In season's last match, on 27 May, Copenhagen played a 0–0 draw against already-relegated Vejle at Vejle Stadion.

Danish Cup
See also 2006–07 Danish Cup
In the Danish Cup, Copenhagen began in the third round against Thisted FC at Lerpytter Stadion. Copenhagen won 4–1 on penalty shootout following a 1–1 draw after full-time. Hjalte Nørregaard scored for FCK and Daniel Kristensen scored for Thisted.

In the fourth round, Copenhagen played at home against Esbjerg fB, winning 3–1. Former FCK player Jesper Bech scored for Esbjerg after four minutes, but Fredrik Berglund and Hjalte Nørregaard scored the three goals for FCK in front of 10,000 spectators at Parken Stadium.

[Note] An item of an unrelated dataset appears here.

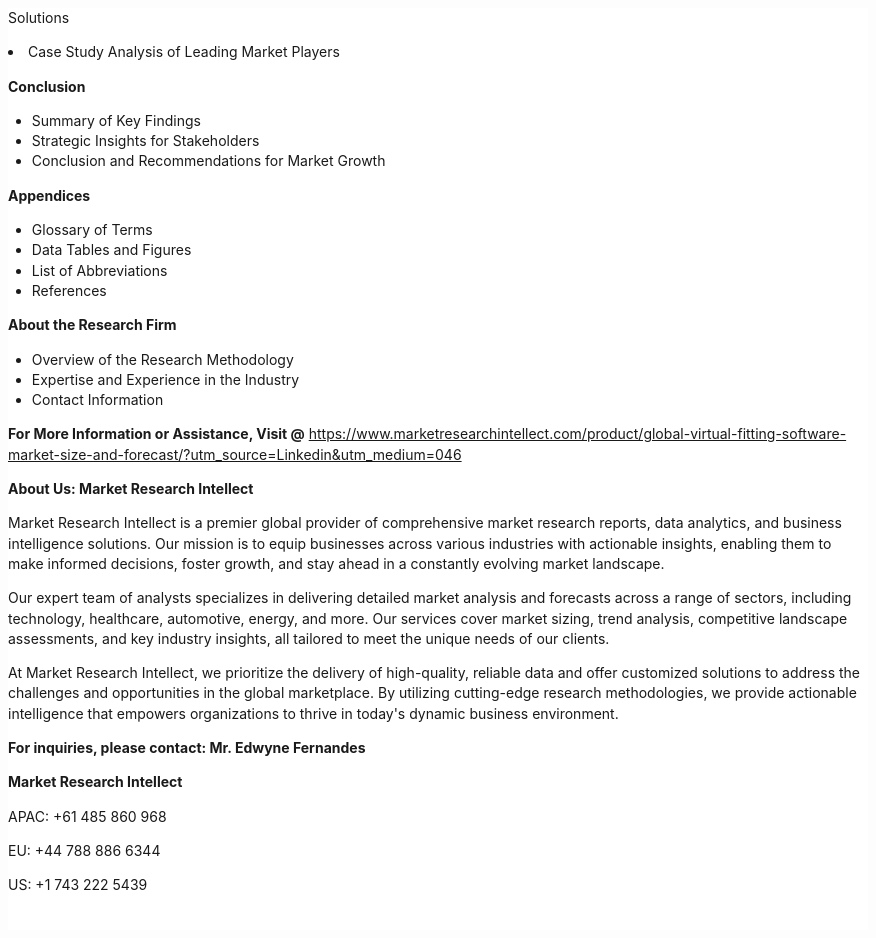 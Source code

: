 Solutions</li><li>Case Study Analysis of Leading Market Players</li></ul><p><strong>Conclusion</strong></p><ul><li>Summary of Key Findings</li><li>Strategic Insights for Stakeholders</li><li>Conclusion and Recommendations for Market Growth</li></ul><p><strong>Appendices</strong></p><ul><li>Glossary of Terms</li><li>Data Tables and Figures</li><li>List of Abbreviations</li><li>References</li></ul><p><strong>About the Research Firm</strong></p><ul><li>Overview of the Research Methodology</li><li>Expertise and Experience in the Industry</li><li>Contact Information</li></ul></div><div class="article-main__content" data-test-id="publishing-text-block"><p><span class="font-[700]"><strong>For More Information or Assistance, Visit @</strong>&nbsp;<a href="https://www.marketresearchintellect.com/product/global-virtual-fitting-software-market-size-and-forecast/?utm_source=Linkedin&utm_medium=046">https://www.marketresearchintellect.com/product/global-virtual-fitting-software-market-size-and-forecast/?utm_source=Linkedin&utm_medium=046</a></span></p><p><strong>About Us: Market Research Intellect</strong></p><p>Market Research Intellect is a premier global provider of comprehensive market research reports, data analytics, and business intelligence solutions. Our mission is to equip businesses across various industries with actionable insights, enabling them to make informed decisions, foster growth, and stay ahead in a constantly evolving market landscape.</p><p>Our expert team of analysts specializes in delivering detailed market analysis and forecasts across a range of sectors, including technology, healthcare, automotive, energy, and more. Our services cover market sizing, trend analysis, competitive landscape assessments, and key industry insights, all tailored to meet the unique needs of our clients.</p><p>At Market Research Intellect, we prioritize the delivery of high-quality, reliable data and offer customized solutions to address the challenges and opportunities in the global marketplace. By utilizing cutting-edge research methodologies, we provide actionable intelligence that empowers organizations to thrive in today's dynamic business environment.</p><p><strong>For inquiries, please contact: Mr. Edwyne Fernandes</strong></p><p><strong>Market Research Intellect</strong></p><p>APAC: +61 485 860 968</p><p>EU: +44 788 886 6344</p><p>US: +1 743 222 5439</p></div><div class="article-main__content" data-test-id="publishing-text-block">&nbsp;</div>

In the quarter-finals, FC Midtjylland awaited at SAS Arena in Herning. After 90 minutes, the scoreline was 2–2, after FCK-goals by Fredrik Berglund and Dan Thomassen and in the extra time Brede Hangeland made it 3–2 for FCK.

In the semi finals the opponent was 1st Division leaders Lyngby Boldklub. The first match at Lyngby Stadion ended with a 3–2 win for FCK, where Berglund had scored twice, and Nørregaard score 6 minutes before full-time. The second leg at Parken was a display of skills as FCK won 4–0; Aílton José Almeida, Fredrik Berglund and Hjalte Nørregaard scored for FCK, while the goal for 2–0 was an own goal by Lyngby debutant Brian Hämäläinen.

In the final Odense Boldklub was waiting, and Michael Hemmingsen's troops showed that FCK still had a hangover after the championship was secured 8 days earlier. The match ended 1–2, although Atiba Hutchinson made it 1–0 for FCK after 15 minutes.

UEFA Champions League

See also 2006–07 UEFA Champions League
In the Champions League, FCK started in the 2nd qualifying round, where they faced Finnish MyPa. First match was played at Parken Stadium, and FCK won 2–0 after goals by André Bergdølmo, a penalty kick, and Michael Gravgaard. The return match were played at Saviniemi, and that match ended 2–2 after goals by Fredrik Berglund, Eero Peltonen (MyPa), Tobias Linderoth and Saku Puhakainen (MyPa). FCK went through to next round with 4–2 agg.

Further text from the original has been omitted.